> [TASK ITEM]
Exactly the lines from the beginning of the records below through the line with "able to fully" must be given again, without pictures.
··· MATERIAL FOR THIS TASK ···
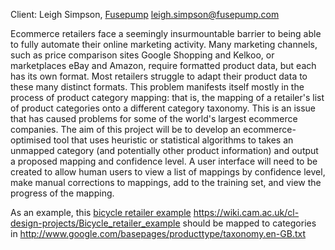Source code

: Client: Leigh Simpson, [Fusepump](Fusepump "wikilink")
<leigh.simpson@fusepump.com>

Ecommerce retailers face a seemingly insurmountable barrier to being
able to fully automate their online marketing activity. Many marketing
channels, such as price comparison sites Google Shopping and Kelkoo, or
marketplaces eBay and Amazon, require formatted product data, but each
has its own format. Most retailers struggle to adapt their product data
to these many distinct formats. This problem manifests itself mostly in
the process of product category mapping: that is, the mapping of a
retailer's list of product categories onto a different category
taxonomy. This is an issue that has caused problems for some of the
world's largest ecommerce companies. The aim of this project will be to
develop an ecommerce-optimised tool that uses heuristic or statistical
algorithms to takes an unmapped category (and potentially other product
information) and output a proposed mapping and confidence level. A user
interface will need to be created to allow human users to view a list of
mappings by confidence level, make manual corrections to mappings, add
to the training set, and view the progress of the mapping.

As an example, this [bicycle retailer
example](bicycle_retailer_example "wikilink")
<https://wiki.cam.ac.uk/cl-design-projects/Bicycle_retailer_example>
should be mapped to categories in
<http://www.google.com/basepages/producttype/taxonomy.en-GB.txt>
···
> [RESPONSE AREA]
Source code

: Client: Leigh Simpson, [Fusepump](Fusepump "wikilink")
<leigh.simpson@fusepump.com>

Ecommerce retailers face a seemingly insurmountable barrier to being
able to fully automate their online marketing activity. Many marketing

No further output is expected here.